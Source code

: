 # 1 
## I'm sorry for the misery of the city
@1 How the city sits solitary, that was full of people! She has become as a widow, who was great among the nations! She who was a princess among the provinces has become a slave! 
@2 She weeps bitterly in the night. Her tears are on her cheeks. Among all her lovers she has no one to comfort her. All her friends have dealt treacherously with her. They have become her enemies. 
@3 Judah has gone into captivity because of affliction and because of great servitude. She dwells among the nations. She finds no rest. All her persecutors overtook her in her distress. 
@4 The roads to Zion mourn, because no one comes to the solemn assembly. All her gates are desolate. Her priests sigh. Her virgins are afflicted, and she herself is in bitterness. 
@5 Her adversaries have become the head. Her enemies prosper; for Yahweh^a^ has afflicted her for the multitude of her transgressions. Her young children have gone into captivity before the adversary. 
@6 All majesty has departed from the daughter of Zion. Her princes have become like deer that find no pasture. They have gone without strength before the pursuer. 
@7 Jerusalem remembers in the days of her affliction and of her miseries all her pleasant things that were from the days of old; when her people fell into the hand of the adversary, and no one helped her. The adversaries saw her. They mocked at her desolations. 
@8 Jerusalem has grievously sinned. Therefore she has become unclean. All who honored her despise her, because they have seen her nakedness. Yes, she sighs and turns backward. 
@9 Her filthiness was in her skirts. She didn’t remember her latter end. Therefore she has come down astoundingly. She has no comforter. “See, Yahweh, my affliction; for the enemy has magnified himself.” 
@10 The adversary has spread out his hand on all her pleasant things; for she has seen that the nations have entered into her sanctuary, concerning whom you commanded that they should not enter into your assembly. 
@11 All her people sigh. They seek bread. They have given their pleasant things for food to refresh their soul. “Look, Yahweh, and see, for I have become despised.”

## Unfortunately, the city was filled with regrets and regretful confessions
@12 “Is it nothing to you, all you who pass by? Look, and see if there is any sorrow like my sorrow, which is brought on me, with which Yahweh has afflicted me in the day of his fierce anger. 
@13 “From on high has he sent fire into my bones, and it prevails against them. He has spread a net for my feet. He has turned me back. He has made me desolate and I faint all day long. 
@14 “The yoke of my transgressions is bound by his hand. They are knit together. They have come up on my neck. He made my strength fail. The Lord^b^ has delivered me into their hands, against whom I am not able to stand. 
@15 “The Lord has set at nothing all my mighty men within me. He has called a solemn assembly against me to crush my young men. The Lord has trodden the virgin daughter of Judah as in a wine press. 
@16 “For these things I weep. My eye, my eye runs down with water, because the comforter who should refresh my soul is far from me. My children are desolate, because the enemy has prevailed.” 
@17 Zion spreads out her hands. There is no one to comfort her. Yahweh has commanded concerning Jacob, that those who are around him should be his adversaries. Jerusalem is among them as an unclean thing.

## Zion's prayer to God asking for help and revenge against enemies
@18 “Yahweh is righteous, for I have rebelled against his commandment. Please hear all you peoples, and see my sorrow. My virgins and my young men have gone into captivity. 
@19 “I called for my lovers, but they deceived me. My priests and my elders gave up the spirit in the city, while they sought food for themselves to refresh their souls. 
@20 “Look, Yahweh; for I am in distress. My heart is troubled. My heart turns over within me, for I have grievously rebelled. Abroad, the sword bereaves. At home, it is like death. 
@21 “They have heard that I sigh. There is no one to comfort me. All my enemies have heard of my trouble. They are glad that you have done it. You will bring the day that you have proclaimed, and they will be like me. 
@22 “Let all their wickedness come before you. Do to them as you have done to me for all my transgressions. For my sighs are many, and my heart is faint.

# How to complete this task:
Only one stretch of the records above is wanted: the lines between the one holding "before the pursuer." and the one holding "and turns backward.", inclusive, reproduced exactly.

# Written response:
@6 All majesty has departed from the daughter of Zion. Her princes have become like deer that find no pasture. They have gone without strength before the pursuer. 
@7 Jerusalem remembers in the days of her affliction and of her miseries all her pleasant things that were from the days of old; when her people fell into the hand of the adversary, and no one helped her. The adversaries saw her. They mocked at her desolations. 
@8 Jerusalem has grievously sinned. Therefore she has become unclean. All who honored her despise her, because they have seen her nakedness. Yes, she sighs and turns backward. 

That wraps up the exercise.